Parce que nous sommes convaincus que toutes les qualités humaines se retrouvent à des degrés divers, chez tous les peuples. Nous n’avons pas non plus la naïveté de croire que des « pays produisent » de « grands hommes », si c’était, le cas ils pourraient en produire en quantité et à toutes les époques.


Pour nous poser la question de l’indépendance nationale, ce n’est ni sombrer dans ce patriotisme chauvin, et ne se limite pas au seul respect de symboles venus d’ailleurs, « habillant » un appareil d’État sans véritable pouvoir.

D’ailleurs à quoi sert-il de respecter des symboles, si on peut, sans scrupules, fouler du pied les droits de ses concitoyens, porter atteinte à leurs biens, leur honneur et leur vie ?

Le patriotisme n’est pas un accès de fièvre subite qui nous saisit à l’occasion d’événements, heureux ou dramatiques, déclencheurs d’hystérie collective, et qui nous abandonne face aux grands défis auxquels nous sommes confrontés.

C’est un engagement de tous les jours, pour le progrès collectif et la justice.

 
Poser la question de l’indépendance nationale, c’est poser celle du néocolonialisme qui est le cadre qui l’informe de l’extérieur comme de l’intérieur.


Parce qu’aucun état victime de l’impérialisme ne saurait garantir sa sécurité en s’isolant, Poser la question nationale c’est commencer à nous occuper de nos intérêts nationaux, tout en s’inscrivant dans une perspective de résistance internationale à l’ordre impérialiste.


Les dirigeants Africains sont-ils les seuls à être concernés par nos intérêts ? Sur quelles forces organisées, ces dirigeants pourraient-ils compter s’ils décidaient de se battre pour préserver nos intérêts collectifs ? Peut-on s’attendre au développement d’un pays dont les membres sont dispersés à travers le monde, monnayant leurs compétences au plus offrant, telle une armée en déroute dont les éléments servent de mercenaires pour le compte de   pays étrangers ?

La question de la souveraineté nationale est une invitation à cesser de limiter notre réflexion sur les hommes politiques corrompus, pour s’attaquer à l’analyse d’un système qui permet leur formation, leur reproduction et qui nous les imposent.
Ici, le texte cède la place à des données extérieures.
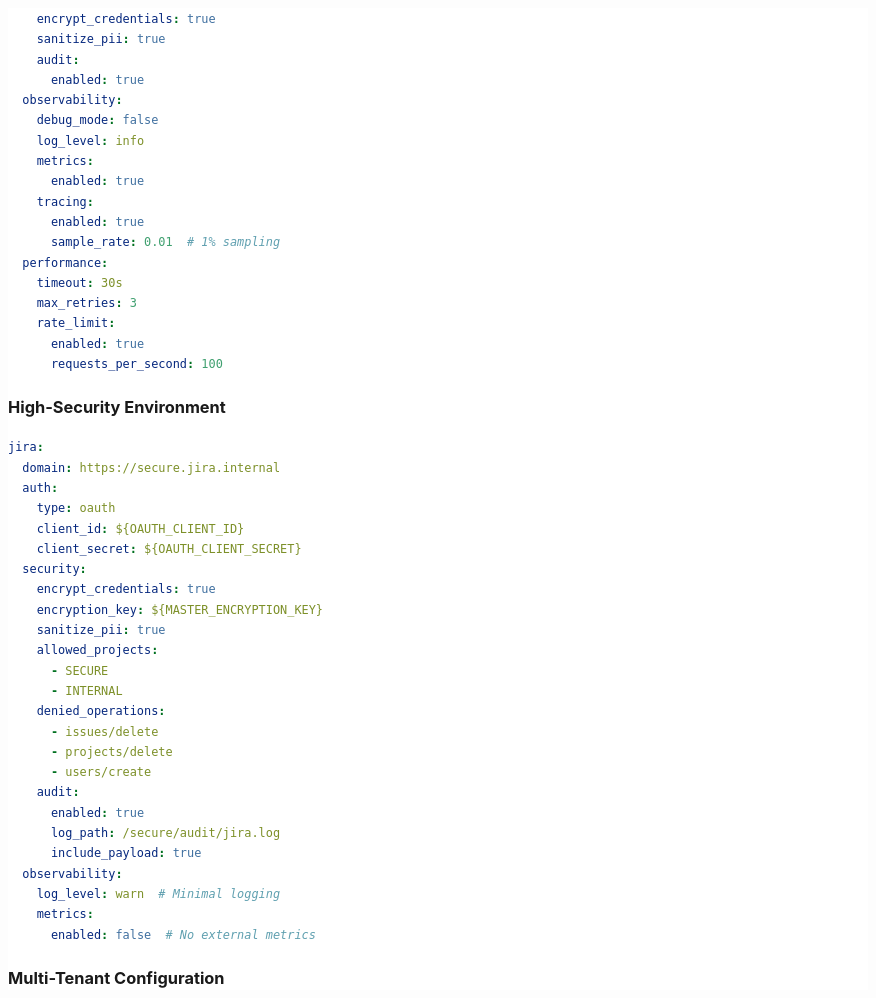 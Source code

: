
 ```yaml
    encrypt_credentials: true
    sanitize_pii: true
    audit:
      enabled: true
  observability:
    debug_mode: false
    log_level: info
    metrics:
      enabled: true
    tracing:
      enabled: true
      sample_rate: 0.01  # 1% sampling
  performance:
    timeout: 30s
    max_retries: 3
    rate_limit:
      enabled: true
      requests_per_second: 100
```

### High-Security Environment

```yaml
jira:
  domain: https://secure.jira.internal
  auth:
    type: oauth
    client_id: ${OAUTH_CLIENT_ID}
    client_secret: ${OAUTH_CLIENT_SECRET}
  security:
    encrypt_credentials: true
    encryption_key: ${MASTER_ENCRYPTION_KEY}
    sanitize_pii: true
    allowed_projects:
      - SECURE
      - INTERNAL
    denied_operations:
      - issues/delete
      - projects/delete
      - users/create
    audit:
      enabled: true
      log_path: /secure/audit/jira.log
      include_payload: true
  observability:
    log_level: warn  # Minimal logging
    metrics:
      enabled: false  # No external metrics
```

### Multi-Tenant Configuration
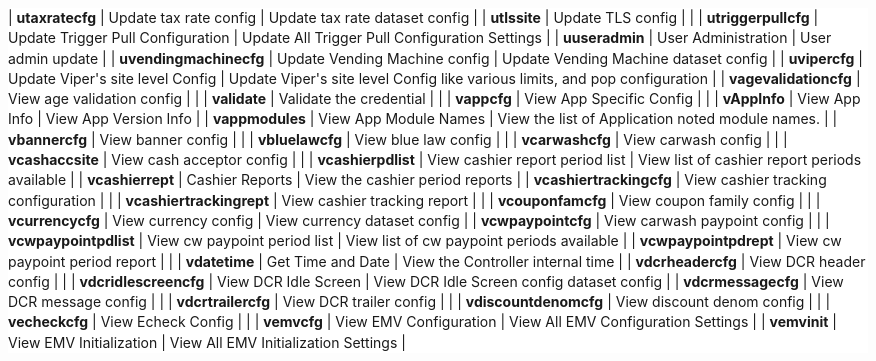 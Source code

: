 | **utaxratecfg**                | Update tax rate config                 | Update tax rate dataset config                                                                   |
| **utlssite**                   | Update TLS config                      |                                                                                                  |
| **utriggerpullcfg**            | Update Trigger Pull Configuration      | Update All Trigger Pull Configuration Settings                                                   |
| **uuseradmin**                 | User Administration                    | User admin update                                                                                |
| **uvendingmachinecfg**         | Update Vending Machine config          | Update Vending Machine dataset config                                                            |
| **uvipercfg**                  | Update Viper's site level Config       | Update Viper's site level Config like various limits, and pop configuration                      |
| **vagevalidationcfg**          | View age validation config             |                                                                                                  |
| **validate**                   | Validate the credential                |                                                                                                  |
| **vappcfg**                    | View App Specific Config               |                                                                                                  |
| **vAppInfo**                   | View App Info                          | View App Version Info                                                                            |
| **vappmodules**                | View App Module Names                  | View the list of Application noted module names.                                                 |
| **vbannercfg**                 | View banner config                     |                                                                                                  |
| **vbluelawcfg**                | View blue law config                   |                                                                                                  |
| **vcarwashcfg**                | View carwash config                    |                                                                                                  |
| **vcashaccsite**               | View cash acceptor config              |                                                                                                  |
| **vcashierpdlist**             | View cashier report period list        | View list of cashier report periods available                                                    |
| **vcashierrept**               | Cashier Reports                        | View the cashier period reports                                                                  |
| **vcashiertrackingcfg**        | View cashier tracking configuration    |                                                                                                  |
| **vcashiertrackingrept**       | View cashier tracking report           |                                                                                                  |
| **vcouponfamcfg**              | View coupon family config              |                                                                                                  |
| **vcurrencycfg**               | View currency config                   | View currency dataset config                                                                     |
| **vcwpaypointcfg**             | View carwash paypoint config           |                                                                                                  |
| **vcwpaypointpdlist**          | View cw paypoint period list           | View list of cw paypoint periods available                                                       |
| **vcwpaypointpdrept**          | View cw paypoint period report         |                                                                                                  |
| **vdatetime**                  | Get Time and Date                      | View the Controller internal time                                                                |
| **vdcrheadercfg**              | View DCR header config                 |                                                                                                  |
| **vdcridlescreencfg**          | View DCR Idle Screen                   | View DCR Idle Screen config dataset config                                                       |
| **vdcrmessagecfg**             | View DCR message config                |                                                                                                  |
| **vdcrtrailercfg**             | View DCR trailer config                |                                                                                                  |
| **vdiscountdenomcfg**          | View discount denom config             |                                                                                                  |
| **vecheckcfg**                 | View Echeck Config                     |                                                                                                  |
| **vemvcfg**                    | View EMV Configuration                 | View All EMV Configuration Settings                                                              |
| **vemvinit**                   | View EMV Initialization                | View All EMV Initialization Settings                                                             |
Pour que nous cessions d’élire des hommes politiques aguerris aux manipulations auxquelles les confine leur statut de vassaux, pour élire de véritables hommes d’état.


Nous souhaitons voir dans nos différents pays, l’émergence d’une élite politique ayant un fort sens de l’identité nationale au sens politique, comme rempart contre l’invasion impérialiste  qui se cache sous l’innocent terme de mondialisation.

Le moment est venu d’opérer une rupture radicale d’avec les institutions politiques et sociales héritées de la colonisation, au sein desquelles, l’appareil d’état et bureaucratique était censé organiser les rapports de l’empire avec ses sujets, pour passer à d’une nouvelle dynamique instaurant un contrat social qui lie un état souverain à des citoyens libres et conscients.

Nous ne pouvons plus nous permettre de faire la politique de l’autruche afin d’éviter de vider la question coloniale. Nous ne pouvons plus nous contenter de cette « paix » sans honneur qui fait vivre un calvaire permanent à des millions d’hommes, de femmes et surtout d’enfants.